Artistenfakultät
Seit der Antike war das grundlegende wissenschaftliche Bildungsgut in sieben „artes liberales" (freie Künste) gegliedert, wovon drei (Grammatik, Rhetorik, Dialektik) als „trivium" die untere, vier (Arithmetik, Geometrie, Astronomie, Musik) als „quadrivium" die obere Stufe bildeten. Im mittelalterlichen Wien (wie auch in anderen Städten) wurde an den Trivialschulen (Grundschulen) nur das „trivium" gelehrt; solche Trivialschulen gab es bei St. Michael, beim Schottenstift und im Bürgerspital. An der Bürgerschule zu St. Stephan wurde auch aus dem „quadrivium" unterrichtet. In der 1365 gegründet und 1384 erweiterten Universität Wien bildete (wie auch an anderen europäischen Universitäten) die Artistenfakultät, an der alle sieben „artes liberales" gelehrt wurden, den Grundstock des Studienbetriebs; ihre Absolvierung durch Graduierung zum Bakkalar (baccalaureus) und Magister galt als Voraussetzung für das Studium an den drei „höheren" Fakultäten (Jus, Medizin, Philosophie). Seit den Universitätsreformen von 1537 und 1554 trat der Name „philosophische Fakultät" an die Stelle der älteren Bezeichnung; die Lehrfächer wurden erweitert und spezialisiert.

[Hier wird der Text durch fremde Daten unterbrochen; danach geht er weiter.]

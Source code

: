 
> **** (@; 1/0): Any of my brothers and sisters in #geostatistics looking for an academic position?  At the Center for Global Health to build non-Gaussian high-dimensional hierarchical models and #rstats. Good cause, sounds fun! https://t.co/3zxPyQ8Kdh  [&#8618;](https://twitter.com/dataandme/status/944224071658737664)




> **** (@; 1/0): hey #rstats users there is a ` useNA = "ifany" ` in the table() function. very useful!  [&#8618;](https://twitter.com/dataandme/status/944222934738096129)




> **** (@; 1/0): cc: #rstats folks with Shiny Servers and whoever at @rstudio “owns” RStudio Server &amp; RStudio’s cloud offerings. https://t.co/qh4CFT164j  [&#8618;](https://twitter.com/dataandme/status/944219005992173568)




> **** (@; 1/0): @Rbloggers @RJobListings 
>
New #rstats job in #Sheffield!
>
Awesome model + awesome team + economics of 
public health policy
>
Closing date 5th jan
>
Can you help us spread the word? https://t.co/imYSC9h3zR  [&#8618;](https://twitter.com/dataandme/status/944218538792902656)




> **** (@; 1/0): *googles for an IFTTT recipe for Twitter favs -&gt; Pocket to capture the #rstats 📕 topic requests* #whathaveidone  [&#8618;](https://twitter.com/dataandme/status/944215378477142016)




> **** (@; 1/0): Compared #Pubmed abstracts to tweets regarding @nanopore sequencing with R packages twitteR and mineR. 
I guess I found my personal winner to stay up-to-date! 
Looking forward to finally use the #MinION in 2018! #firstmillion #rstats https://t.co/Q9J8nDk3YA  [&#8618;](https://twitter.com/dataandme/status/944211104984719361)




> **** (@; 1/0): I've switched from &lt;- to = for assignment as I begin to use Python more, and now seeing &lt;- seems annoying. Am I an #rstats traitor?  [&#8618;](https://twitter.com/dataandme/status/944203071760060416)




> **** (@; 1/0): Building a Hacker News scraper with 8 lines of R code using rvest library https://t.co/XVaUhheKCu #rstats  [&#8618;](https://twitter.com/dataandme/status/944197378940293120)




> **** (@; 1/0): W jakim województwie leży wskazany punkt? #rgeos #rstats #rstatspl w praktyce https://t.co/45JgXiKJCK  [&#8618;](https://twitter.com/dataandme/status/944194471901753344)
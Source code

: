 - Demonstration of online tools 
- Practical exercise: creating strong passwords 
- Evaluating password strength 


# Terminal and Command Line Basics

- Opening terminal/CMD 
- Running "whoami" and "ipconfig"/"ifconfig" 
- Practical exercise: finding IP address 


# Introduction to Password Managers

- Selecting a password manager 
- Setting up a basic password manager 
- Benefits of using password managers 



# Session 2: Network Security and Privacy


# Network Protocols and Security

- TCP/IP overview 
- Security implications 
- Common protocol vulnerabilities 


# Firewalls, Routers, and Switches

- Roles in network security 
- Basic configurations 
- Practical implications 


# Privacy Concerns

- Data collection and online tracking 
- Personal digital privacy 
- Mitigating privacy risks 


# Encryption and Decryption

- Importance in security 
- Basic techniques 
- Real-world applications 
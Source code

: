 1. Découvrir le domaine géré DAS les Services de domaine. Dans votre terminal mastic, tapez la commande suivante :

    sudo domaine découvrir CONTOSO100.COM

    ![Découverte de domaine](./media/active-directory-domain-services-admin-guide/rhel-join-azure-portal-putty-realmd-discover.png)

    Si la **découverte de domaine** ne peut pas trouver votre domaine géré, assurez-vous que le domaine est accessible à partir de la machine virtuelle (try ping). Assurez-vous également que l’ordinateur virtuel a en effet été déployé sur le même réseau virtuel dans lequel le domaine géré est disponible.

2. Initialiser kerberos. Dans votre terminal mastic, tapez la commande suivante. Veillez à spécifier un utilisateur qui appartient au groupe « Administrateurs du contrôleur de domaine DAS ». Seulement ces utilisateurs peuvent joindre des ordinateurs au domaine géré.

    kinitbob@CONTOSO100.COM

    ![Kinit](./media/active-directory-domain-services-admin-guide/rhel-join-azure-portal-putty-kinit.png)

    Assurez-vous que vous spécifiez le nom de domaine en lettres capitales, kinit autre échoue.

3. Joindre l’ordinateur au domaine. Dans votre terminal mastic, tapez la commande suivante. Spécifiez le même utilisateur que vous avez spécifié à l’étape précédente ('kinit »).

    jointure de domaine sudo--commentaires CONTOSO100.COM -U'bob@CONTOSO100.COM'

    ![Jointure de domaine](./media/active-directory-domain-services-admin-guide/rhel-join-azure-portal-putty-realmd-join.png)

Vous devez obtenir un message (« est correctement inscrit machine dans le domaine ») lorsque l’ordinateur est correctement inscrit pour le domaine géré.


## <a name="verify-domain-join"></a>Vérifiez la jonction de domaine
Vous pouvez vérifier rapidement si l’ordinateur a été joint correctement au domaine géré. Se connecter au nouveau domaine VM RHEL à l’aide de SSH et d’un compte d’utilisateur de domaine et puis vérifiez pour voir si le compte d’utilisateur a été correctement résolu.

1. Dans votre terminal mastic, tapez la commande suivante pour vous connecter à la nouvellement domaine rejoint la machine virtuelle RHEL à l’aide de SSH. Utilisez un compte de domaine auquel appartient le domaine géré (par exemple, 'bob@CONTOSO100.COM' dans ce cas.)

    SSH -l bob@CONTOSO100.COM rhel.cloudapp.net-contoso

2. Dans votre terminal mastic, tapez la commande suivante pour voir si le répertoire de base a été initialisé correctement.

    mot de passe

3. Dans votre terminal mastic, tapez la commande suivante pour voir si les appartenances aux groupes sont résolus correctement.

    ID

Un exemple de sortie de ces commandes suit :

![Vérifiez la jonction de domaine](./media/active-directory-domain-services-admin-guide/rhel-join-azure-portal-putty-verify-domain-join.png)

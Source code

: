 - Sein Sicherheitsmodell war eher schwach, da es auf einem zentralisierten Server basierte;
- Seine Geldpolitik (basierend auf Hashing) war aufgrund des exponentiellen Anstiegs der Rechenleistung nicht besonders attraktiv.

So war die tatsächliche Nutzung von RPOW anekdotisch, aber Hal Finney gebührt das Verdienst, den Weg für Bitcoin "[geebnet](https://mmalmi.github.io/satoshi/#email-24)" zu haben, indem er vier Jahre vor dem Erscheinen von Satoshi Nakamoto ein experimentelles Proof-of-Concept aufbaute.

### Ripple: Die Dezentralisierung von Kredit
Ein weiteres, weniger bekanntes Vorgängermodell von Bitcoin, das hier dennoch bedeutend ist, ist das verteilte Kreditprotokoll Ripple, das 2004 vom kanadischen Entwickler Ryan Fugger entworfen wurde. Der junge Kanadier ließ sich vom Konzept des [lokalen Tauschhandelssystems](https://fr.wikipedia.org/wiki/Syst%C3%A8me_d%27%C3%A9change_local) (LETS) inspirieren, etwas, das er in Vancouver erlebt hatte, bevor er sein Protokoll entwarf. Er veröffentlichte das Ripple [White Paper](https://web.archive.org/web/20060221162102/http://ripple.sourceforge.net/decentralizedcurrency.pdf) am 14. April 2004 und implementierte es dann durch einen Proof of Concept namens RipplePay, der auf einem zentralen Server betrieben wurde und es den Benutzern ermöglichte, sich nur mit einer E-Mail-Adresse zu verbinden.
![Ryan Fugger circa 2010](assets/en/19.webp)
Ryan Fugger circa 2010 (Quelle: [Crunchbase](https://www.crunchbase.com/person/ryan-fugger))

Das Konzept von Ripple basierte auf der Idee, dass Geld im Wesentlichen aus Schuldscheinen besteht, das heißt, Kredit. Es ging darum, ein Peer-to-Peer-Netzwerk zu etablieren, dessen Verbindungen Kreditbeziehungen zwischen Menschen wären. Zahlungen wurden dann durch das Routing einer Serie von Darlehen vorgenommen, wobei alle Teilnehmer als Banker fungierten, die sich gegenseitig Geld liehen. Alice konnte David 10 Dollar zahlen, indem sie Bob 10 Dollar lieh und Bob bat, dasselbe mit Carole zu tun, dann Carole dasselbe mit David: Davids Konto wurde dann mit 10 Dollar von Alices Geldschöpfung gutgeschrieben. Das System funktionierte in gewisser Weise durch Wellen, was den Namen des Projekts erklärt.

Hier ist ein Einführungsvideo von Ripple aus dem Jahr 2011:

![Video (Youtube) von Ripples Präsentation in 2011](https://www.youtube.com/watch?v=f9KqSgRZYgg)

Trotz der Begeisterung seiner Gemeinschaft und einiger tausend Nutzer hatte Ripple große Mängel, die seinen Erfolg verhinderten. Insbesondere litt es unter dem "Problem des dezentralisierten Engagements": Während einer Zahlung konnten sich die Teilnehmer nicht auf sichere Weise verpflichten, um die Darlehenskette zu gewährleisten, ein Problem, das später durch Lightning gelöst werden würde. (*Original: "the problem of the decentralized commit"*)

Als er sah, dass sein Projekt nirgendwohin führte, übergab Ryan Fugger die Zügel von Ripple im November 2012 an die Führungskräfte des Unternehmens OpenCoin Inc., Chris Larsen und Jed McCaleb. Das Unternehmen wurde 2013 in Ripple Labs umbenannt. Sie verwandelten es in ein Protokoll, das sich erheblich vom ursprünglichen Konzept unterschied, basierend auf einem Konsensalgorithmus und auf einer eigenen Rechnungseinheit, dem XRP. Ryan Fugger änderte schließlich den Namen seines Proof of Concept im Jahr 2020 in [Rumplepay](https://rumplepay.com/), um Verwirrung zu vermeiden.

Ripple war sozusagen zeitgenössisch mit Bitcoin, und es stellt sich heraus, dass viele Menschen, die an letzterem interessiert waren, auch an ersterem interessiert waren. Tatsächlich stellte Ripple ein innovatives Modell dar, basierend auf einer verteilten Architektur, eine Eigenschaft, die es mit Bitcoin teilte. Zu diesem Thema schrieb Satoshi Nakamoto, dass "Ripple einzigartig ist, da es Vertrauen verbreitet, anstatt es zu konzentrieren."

Erst mit der Universitätsreform von 1849 verlor die Artistenfakultät ihren vorbereitenden Charakter; fortan war sie als Lehr- und Forschungsstätte den anderen Fakultäten gleichwertig.
Literatur
- Joseph von Aschbach: Geschichte der Wiener Universität im ersten Jahrhunderte ihres Bestehens. Festschrift zu ihrer fünfhundertjährigen Gründungsfeier. Wien: Braumüller 1865 (Geschichte der Wiener Universität, 1)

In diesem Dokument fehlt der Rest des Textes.